What this task involves: The lines wanted are those in the data below that include "dpcomp".
*** Opening Exercise data ***
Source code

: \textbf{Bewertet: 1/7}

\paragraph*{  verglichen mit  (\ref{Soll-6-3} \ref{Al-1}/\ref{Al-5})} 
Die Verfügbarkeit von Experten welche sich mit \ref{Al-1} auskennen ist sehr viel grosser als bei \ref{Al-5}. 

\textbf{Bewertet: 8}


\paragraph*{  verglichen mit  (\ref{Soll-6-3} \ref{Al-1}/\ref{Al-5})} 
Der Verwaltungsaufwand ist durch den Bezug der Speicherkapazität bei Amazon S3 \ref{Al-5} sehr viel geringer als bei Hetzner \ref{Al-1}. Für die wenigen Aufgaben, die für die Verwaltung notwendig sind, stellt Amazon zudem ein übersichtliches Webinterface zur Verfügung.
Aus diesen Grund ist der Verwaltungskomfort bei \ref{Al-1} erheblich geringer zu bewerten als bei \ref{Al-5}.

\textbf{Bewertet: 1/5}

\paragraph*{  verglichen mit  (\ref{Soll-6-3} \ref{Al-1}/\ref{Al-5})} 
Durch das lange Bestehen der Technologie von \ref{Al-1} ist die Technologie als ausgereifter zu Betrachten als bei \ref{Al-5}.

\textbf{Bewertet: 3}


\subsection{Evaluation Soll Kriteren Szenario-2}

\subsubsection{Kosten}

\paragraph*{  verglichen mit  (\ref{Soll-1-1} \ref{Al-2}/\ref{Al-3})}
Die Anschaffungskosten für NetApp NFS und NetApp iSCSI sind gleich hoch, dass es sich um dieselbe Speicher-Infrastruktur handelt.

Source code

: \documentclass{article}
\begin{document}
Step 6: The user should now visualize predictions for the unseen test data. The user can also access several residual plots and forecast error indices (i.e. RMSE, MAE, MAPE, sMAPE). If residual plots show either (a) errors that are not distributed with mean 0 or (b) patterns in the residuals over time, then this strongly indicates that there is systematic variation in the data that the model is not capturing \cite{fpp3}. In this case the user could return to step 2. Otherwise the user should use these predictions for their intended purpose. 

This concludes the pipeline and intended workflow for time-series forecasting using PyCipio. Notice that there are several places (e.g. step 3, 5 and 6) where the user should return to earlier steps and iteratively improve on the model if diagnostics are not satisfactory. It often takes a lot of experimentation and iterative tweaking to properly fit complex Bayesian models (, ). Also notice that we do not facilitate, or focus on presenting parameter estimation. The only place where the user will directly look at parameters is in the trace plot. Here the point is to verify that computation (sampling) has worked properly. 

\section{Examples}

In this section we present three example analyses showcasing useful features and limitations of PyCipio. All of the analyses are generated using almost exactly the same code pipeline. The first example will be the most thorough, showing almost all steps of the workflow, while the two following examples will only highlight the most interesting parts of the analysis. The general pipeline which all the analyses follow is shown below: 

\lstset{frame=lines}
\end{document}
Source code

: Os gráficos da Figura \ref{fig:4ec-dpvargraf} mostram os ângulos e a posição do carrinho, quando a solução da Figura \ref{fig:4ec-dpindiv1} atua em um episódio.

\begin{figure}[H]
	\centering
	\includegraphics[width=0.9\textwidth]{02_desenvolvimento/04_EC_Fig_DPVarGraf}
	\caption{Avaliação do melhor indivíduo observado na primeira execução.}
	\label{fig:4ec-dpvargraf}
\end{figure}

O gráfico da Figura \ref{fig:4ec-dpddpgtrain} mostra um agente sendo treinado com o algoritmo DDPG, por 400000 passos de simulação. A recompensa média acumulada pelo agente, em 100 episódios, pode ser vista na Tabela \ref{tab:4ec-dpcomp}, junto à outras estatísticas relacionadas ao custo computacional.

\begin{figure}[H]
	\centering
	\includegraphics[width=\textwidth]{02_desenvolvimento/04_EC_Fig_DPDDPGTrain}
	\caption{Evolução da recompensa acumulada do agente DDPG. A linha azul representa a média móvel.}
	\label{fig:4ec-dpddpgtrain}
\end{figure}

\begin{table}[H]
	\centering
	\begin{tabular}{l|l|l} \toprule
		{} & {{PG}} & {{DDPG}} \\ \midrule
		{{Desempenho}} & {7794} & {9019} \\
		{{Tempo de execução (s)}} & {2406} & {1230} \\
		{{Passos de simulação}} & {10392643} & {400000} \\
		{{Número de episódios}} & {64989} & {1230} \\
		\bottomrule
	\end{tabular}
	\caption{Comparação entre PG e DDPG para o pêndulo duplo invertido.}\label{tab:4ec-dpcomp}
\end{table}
*** Closing Exercise data ***
Answer area:
O gráfico da Figura \ref{fig:4ec-dpddpgtrain} mostra um agente sendo treinado com o algoritmo DDPG, por 400000 passos de simulação. A recompensa média acumulada pelo agente, em 100 episódios, pode ser vista na Tabela \ref{tab:4ec-dpcomp}, junto à outras estatísticas relacionadas ao custo computacional.
	\caption{Comparação entre PG e DDPG para o pêndulo duplo invertido.}\label{tab:4ec-dpcomp}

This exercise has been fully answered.